Senato e riforme, istituzione nominate dai partiti e dove basterà avere il 25% per decidere tutto
La riforma della Costituzione è arrivata in Aula, circondata da un dissenso molto più ampio di quanto non possa apparire. I senatori che votano per convinzione sono una minoranza, e anche abbastanza esigua. Non rispondono alla loro coscienza ma a un ‘ordine di scuderia’ che negli ultimi giorni è diventato imperativo, in Fi e ancor più nel Pd. Anche i dissensi espliciti tuttavia non sono pochi: quelli “ufficiali” del gruppo Misto-Sel e del M5S, e quelli dei dissidenti all’interno dei due gruppi principali ma anche in quelli della Lega e dell’Ncd.
Solo SEL, però, ha svolto una vera e propria relazione di minoranza. La Presidente del gruppo Loredana De Petris ha smontato punto per punto l’impianto di una riforma che va nella direzione diametralmente opposta a quella, da tutti auspicata ma solo a parole, di una maggior partecipazione dei cittadini e degli elettori.
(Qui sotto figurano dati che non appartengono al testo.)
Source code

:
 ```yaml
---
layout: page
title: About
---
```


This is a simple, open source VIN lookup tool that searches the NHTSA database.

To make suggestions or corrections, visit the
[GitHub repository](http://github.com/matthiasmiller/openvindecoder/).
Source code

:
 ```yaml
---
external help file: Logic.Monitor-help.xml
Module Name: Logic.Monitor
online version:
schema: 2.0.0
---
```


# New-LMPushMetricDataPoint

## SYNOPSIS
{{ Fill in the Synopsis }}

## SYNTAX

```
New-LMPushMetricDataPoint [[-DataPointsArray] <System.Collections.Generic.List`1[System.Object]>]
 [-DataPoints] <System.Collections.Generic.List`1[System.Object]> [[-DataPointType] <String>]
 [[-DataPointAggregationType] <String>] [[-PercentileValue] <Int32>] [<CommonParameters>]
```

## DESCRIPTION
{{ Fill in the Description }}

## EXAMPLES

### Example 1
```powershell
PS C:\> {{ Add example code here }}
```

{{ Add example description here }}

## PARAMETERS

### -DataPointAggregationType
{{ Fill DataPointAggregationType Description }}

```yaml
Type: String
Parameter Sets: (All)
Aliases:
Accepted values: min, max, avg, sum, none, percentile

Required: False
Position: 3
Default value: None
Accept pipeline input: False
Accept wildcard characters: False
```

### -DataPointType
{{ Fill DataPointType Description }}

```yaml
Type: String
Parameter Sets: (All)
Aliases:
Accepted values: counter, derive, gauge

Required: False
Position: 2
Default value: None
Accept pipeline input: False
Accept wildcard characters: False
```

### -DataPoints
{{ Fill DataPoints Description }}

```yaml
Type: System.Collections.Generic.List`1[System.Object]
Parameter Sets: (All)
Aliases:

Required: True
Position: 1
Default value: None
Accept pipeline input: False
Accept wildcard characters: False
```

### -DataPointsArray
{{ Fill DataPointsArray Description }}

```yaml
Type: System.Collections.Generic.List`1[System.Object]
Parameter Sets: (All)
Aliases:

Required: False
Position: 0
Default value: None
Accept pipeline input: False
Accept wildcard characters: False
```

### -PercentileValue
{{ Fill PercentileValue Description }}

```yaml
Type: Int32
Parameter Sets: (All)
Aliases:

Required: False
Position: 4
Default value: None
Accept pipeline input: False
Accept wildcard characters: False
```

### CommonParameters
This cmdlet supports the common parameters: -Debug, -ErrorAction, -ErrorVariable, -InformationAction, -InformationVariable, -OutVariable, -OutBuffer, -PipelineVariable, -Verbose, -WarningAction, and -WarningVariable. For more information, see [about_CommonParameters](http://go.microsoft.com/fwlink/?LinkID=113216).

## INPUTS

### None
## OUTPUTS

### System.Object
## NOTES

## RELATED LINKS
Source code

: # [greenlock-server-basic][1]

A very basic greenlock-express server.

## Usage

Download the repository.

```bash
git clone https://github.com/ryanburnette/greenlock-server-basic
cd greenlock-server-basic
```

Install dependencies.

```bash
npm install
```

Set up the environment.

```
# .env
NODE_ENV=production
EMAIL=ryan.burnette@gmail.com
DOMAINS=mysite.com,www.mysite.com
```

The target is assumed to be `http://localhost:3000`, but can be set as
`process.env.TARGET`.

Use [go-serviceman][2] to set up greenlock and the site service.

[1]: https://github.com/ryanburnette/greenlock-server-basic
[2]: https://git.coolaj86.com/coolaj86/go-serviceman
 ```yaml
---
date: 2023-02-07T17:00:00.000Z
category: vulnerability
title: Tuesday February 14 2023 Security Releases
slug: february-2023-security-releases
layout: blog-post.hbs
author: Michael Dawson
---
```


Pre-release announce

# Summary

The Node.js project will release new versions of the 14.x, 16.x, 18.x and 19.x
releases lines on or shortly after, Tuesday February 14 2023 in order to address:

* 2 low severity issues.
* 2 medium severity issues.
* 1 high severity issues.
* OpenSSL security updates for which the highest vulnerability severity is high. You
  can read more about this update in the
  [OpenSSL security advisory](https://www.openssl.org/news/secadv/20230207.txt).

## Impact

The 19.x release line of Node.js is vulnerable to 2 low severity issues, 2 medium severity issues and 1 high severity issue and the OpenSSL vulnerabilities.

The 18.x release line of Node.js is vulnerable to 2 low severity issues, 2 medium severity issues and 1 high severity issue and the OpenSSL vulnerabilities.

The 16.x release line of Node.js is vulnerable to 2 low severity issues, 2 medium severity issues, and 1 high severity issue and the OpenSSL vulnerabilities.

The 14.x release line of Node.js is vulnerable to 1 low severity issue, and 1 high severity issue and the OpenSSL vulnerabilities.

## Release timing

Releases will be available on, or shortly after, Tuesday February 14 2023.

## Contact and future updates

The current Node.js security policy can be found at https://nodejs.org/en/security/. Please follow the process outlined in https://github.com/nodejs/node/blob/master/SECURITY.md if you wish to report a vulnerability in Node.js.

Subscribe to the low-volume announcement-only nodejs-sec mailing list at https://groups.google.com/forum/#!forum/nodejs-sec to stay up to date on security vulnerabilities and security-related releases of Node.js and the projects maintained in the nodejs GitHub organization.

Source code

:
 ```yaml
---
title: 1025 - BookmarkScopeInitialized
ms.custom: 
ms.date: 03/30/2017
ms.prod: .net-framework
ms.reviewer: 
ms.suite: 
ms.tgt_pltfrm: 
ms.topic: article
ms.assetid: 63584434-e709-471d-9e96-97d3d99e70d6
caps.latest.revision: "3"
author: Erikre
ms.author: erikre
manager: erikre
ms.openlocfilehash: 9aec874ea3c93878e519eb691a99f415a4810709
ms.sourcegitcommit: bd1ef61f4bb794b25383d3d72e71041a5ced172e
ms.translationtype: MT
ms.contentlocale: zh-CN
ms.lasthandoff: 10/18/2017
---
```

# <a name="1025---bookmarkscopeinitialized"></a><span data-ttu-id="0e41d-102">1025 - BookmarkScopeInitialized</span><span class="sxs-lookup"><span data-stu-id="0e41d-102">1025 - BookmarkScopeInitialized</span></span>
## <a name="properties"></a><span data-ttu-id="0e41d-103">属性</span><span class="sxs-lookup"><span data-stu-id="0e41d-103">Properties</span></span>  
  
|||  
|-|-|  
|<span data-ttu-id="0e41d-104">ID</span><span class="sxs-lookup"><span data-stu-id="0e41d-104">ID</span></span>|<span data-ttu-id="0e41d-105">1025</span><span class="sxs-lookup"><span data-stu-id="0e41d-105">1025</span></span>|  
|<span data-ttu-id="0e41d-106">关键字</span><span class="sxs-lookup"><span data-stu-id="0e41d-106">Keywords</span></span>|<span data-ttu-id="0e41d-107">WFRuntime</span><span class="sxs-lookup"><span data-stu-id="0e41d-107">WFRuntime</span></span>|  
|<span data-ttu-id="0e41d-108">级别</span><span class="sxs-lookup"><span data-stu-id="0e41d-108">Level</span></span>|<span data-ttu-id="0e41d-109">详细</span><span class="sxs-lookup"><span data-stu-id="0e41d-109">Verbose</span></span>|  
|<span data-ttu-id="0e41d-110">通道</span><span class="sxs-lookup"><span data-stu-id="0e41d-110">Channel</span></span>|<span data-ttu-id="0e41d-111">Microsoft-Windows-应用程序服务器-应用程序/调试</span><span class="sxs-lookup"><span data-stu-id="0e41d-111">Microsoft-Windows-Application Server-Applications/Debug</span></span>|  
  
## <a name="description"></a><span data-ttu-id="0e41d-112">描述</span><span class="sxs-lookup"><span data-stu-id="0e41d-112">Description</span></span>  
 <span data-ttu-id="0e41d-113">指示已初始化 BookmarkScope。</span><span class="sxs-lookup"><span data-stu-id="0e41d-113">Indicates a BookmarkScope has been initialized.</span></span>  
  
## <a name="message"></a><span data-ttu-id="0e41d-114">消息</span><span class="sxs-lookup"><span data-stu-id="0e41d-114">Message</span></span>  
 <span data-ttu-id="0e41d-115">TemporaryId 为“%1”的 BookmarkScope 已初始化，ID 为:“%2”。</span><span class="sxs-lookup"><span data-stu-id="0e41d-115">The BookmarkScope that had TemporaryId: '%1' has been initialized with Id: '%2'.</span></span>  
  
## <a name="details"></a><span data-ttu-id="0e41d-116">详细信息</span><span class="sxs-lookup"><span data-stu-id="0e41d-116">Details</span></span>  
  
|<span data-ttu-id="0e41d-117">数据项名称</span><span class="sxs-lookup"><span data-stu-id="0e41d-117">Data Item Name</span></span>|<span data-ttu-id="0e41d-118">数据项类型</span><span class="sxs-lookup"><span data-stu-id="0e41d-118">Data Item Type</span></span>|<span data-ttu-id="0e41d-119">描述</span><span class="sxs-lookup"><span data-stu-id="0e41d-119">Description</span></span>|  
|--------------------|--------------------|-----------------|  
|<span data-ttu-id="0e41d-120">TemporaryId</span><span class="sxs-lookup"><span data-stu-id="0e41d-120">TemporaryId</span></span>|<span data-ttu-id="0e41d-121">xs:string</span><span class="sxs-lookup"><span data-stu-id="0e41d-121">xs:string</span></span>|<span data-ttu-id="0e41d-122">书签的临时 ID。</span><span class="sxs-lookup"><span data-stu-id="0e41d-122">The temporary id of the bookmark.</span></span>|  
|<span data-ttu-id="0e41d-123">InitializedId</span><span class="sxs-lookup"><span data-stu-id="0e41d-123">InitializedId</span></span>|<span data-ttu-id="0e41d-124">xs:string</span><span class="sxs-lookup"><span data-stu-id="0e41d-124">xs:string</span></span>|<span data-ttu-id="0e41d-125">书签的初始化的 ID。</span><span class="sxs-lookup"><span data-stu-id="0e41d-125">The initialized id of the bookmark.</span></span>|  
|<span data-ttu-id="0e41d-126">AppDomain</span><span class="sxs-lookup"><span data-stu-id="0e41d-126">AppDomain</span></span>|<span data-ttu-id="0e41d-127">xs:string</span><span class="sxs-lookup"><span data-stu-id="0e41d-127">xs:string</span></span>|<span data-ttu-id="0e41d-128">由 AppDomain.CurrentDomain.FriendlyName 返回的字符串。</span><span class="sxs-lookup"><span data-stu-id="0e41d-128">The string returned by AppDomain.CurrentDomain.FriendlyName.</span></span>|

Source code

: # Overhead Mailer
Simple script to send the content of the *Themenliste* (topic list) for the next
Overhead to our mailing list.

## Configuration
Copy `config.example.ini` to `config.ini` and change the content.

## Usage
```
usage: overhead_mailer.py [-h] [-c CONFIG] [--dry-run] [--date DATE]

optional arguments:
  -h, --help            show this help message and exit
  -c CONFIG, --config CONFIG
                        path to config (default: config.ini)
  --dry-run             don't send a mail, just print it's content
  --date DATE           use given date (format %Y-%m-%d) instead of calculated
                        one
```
Il Senato a cui il governo, con la complicità dei senatori di maggioranza, vuole dare vita è un’assemblea di nominati dall’alto, che consentirà al partito che li nomina, e dunque al governo, di spazzare via ogni bilanciamento dei poteri, ogni reale controllo parlamentare sull’operato del governo. Sarebbe comunque una lesione grave degli assetti istituzionali democratici, ma lo è infinitamente di più in presenza di una legge elettorale che va nella stessa direzione. Anche i deputati, infatti, senza preferenze saranno nominati, e la loro rappresentanza sarà gonfiata da un premio di maggioranza abnorme. Il micidiale mix composto dalla riforma del senato e dall’Italicum farà sì che un partito forte del 25% dei consensi reali possa decidere su tutto: governo, presidenza della Repubblica, Corte costituzionale, Csm, istituti di garanzia. Forte di una maggioranza di nominati, il governo potrà procedere a piacimento, senza preoccuparsi di alcun vincolo e alcun controllo.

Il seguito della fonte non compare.